> DIRECTIONS
In the entries below, how many lines hold the string "What"? Answer with the number only.

> RECORD EXTRACTS
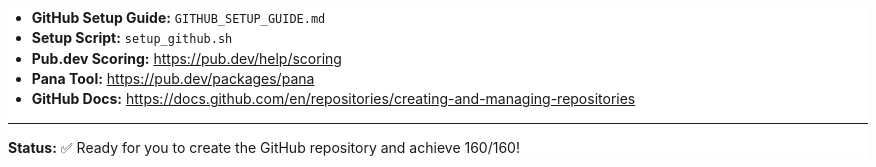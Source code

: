 - **GitHub Setup Guide:** `GITHUB_SETUP_GUIDE.md`
- **Setup Script:** `setup_github.sh`
- **Pub.dev Scoring:** https://pub.dev/help/scoring
- **Pana Tool:** https://pub.dev/packages/pana
- **GitHub Docs:** https://docs.github.com/en/repositories/creating-and-managing-repositories

---

**Status:** ✅ Ready for you to create the GitHub repository and achieve 160/160!

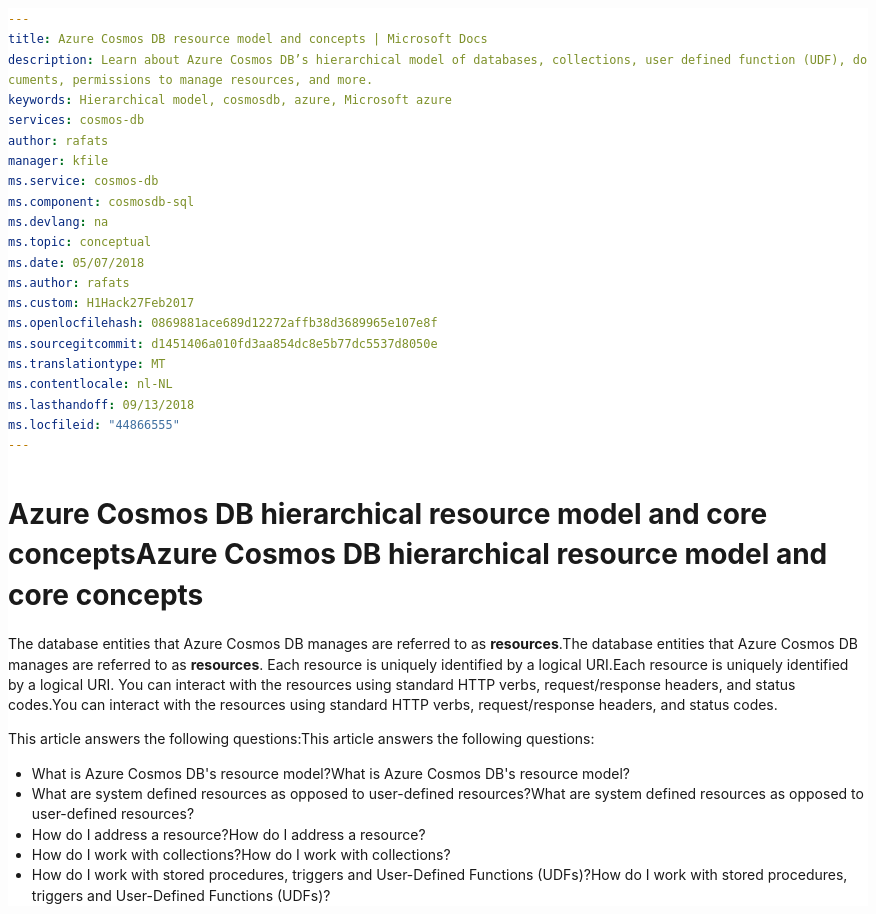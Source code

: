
 ```yaml
---
title: Azure Cosmos DB resource model and concepts | Microsoft Docs
description: Learn about Azure Cosmos DB’s hierarchical model of databases, collections, user defined function (UDF), documents, permissions to manage resources, and more.
keywords: Hierarchical model, cosmosdb, azure, Microsoft azure
services: cosmos-db
author: rafats
manager: kfile
ms.service: cosmos-db
ms.component: cosmosdb-sql
ms.devlang: na
ms.topic: conceptual
ms.date: 05/07/2018
ms.author: rafats
ms.custom: H1Hack27Feb2017
ms.openlocfilehash: 0869881ace689d12272affb38d3689965e107e8f
ms.sourcegitcommit: d1451406a010fd3aa854dc8e5b77dc5537d8050e
ms.translationtype: MT
ms.contentlocale: nl-NL
ms.lasthandoff: 09/13/2018
ms.locfileid: "44866555"
---
```

# <a name="azure-cosmos-db-hierarchical-resource-model-and-core-concepts"></a><span data-ttu-id="6ec83-104">Azure Cosmos DB hierarchical resource model and core concepts</span><span class="sxs-lookup"><span data-stu-id="6ec83-104">Azure Cosmos DB hierarchical resource model and core concepts</span></span>

<span data-ttu-id="6ec83-105">The database entities that Azure Cosmos DB manages are referred to as **resources**.</span><span class="sxs-lookup"><span data-stu-id="6ec83-105">The database entities that Azure Cosmos DB manages are referred to as **resources**.</span></span> <span data-ttu-id="6ec83-106">Each resource is uniquely identified by a logical URI.</span><span class="sxs-lookup"><span data-stu-id="6ec83-106">Each resource is uniquely identified by a logical URI.</span></span> <span data-ttu-id="6ec83-107">You can interact with the resources using standard HTTP verbs, request/response headers, and status codes.</span><span class="sxs-lookup"><span data-stu-id="6ec83-107">You can interact with the resources using standard HTTP verbs, request/response headers, and status codes.</span></span> 

<span data-ttu-id="6ec83-108">This article answers the following questions:</span><span class="sxs-lookup"><span data-stu-id="6ec83-108">This article answers the following questions:</span></span>

* <span data-ttu-id="6ec83-109">What is Azure Cosmos DB's resource model?</span><span class="sxs-lookup"><span data-stu-id="6ec83-109">What is Azure Cosmos DB's resource model?</span></span>
* <span data-ttu-id="6ec83-110">What are system defined resources as opposed to user-defined resources?</span><span class="sxs-lookup"><span data-stu-id="6ec83-110">What are system defined resources as opposed to user-defined resources?</span></span>
* <span data-ttu-id="6ec83-111">How do I address a resource?</span><span class="sxs-lookup"><span data-stu-id="6ec83-111">How do I address a resource?</span></span>
* <span data-ttu-id="6ec83-112">How do I work with collections?</span><span class="sxs-lookup"><span data-stu-id="6ec83-112">How do I work with collections?</span></span>
* <span data-ttu-id="6ec83-113">How do I work with stored procedures, triggers and User-Defined Functions (UDFs)?</span><span class="sxs-lookup"><span data-stu-id="6ec83-113">How do I work with stored procedures, triggers and User-Defined Functions (UDFs)?</span></span>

> EXERCISE ANSWER
2